DATA SUPPLIED:
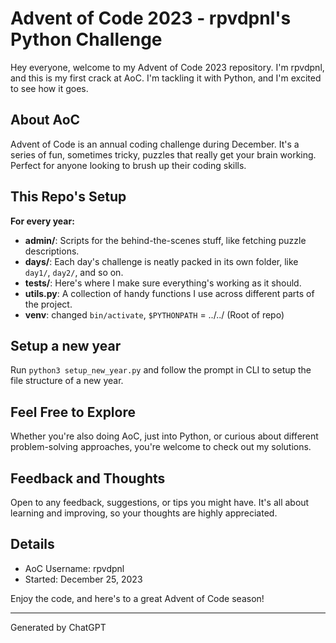 # Advent of Code 2023 - rpvdpnl's Python Challenge

Hey everyone, welcome to my Advent of Code 2023 repository. I'm rpvdpnl, and this is my first crack at AoC. I'm tackling it with Python, and I'm excited to see how it goes.

## About AoC
Advent of Code is an annual coding challenge during December. It's a series of fun, sometimes tricky, puzzles that really get your brain working. Perfect for anyone looking to brush up their coding skills.

## This Repo's Setup
**For every year:**
- **admin/**: Scripts for the behind-the-scenes stuff, like fetching puzzle descriptions.
- **days/**: Each day's challenge is neatly packed in its own folder, like `day1/`, `day2/`, and so on.
- **tests/**: Here's where I make sure everything's working as it should.
- **utils.py**: A collection of handy functions I use across different parts of the project.
- **venv**: changed `bin/activate`, `$PYTHONPATH` = ../../ (Root of repo)

## Setup a new year
Run `python3 setup_new_year.py` and follow the prompt in CLI to setup the file structure of a new year.

## Feel Free to Explore
Whether you're also doing AoC, just into Python, or curious about different problem-solving approaches, you're welcome to check out my solutions. 

## Feedback and Thoughts
Open to any feedback, suggestions, or tips you might have. It's all about learning and improving, so your thoughts are highly appreciated.

## Details
- AoC Username: rpvdpnl
- Started: December 25, 2023

Enjoy the code, and here's to a great Advent of Code season!

---

Generated by ChatGPT
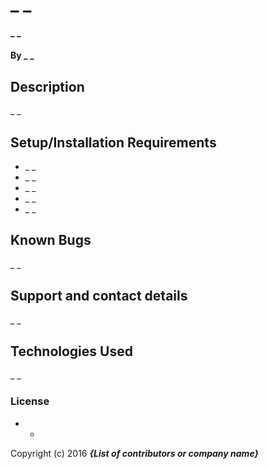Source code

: # _ _

#### _ _

#### By _ _

## Description

_ _

## Setup/Installation Requirements

* _ _
* _ _
* _ _
* _ _
* _ _


## Known Bugs

_ _

## Support and contact details

_ _

## Technologies Used

_ _

### License

* *

Copyright (c) 2016 **_{List of contributors or company name}_**
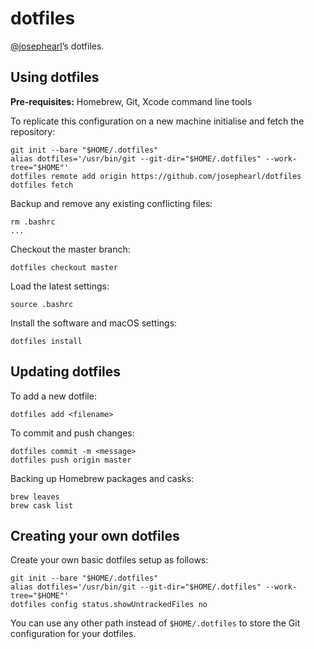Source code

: # dotfiles

[@josephearl](https://twitter.com/josephearl)’s dotfiles.

## Using dotfiles

**Pre-requisites:** Homebrew, Git, Xcode command line tools

To replicate this configuration on a new machine initialise and fetch the repository:

    git init --bare "$HOME/.dotfiles"
    alias dotfiles='/usr/bin/git --git-dir="$HOME/.dotfiles" --work-tree="$HOME"'
    dotfiles remote add origin https://github.com/josephearl/dotfiles
    dotfiles fetch

Backup and remove any existing conflicting files:

    rm .bashrc
    ...

Checkout the master branch:

    dotfiles checkout master

Load the latest settings:

    source .bashrc

Install the software and macOS settings:

    dotfiles install

## Updating dotfiles

To add a new dotfile:

    dotfiles add <filename>

To commit and push changes:

    dotfiles commit -m <message>
    dotfiles push origin master

Backing up Homebrew packages and casks:

    brew leaves
    brew cask list

## Creating your own dotfiles

Create your own basic dotfiles setup as follows:

    git init --bare "$HOME/.dotfiles"
    alias dotfiles='/usr/bin/git --git-dir="$HOME/.dotfiles" --work-tree="$HOME"'
    dotfiles config status.showUntrackedFiles no

You can use any other path instead of `$HOME/.dotfiles` to store the Git configuration for your dotfiles.
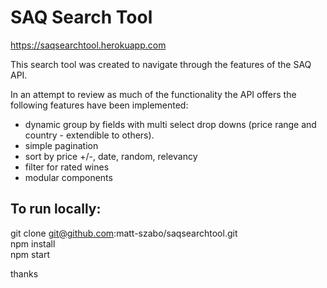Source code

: # SAQ Search Tool

https://saqsearchtool.herokuapp.com

This search tool was created to navigate through the features of the SAQ API.

In an attempt to review as much of the functionality the API offers the following features have been implemented:

- dynamic group by fields with multi select drop downs (price range and country - extendible to others).
- simple pagination 
- sort by price +/-, date, random, relevancy
- filter for rated wines
- modular components

## To run locally:

git clone git@github.com:matt-szabo/saqsearchtool.git
<br>
npm install
<br>
npm start

thanks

WHAT THIS TASK INVOLVES: Among the lines above, which contain the word "Homebrew"? Copy every one.

EXERCISE OUTPUT:
**Pre-requisites:** Homebrew, Git, Xcode command line tools
Backing up Homebrew packages and casks:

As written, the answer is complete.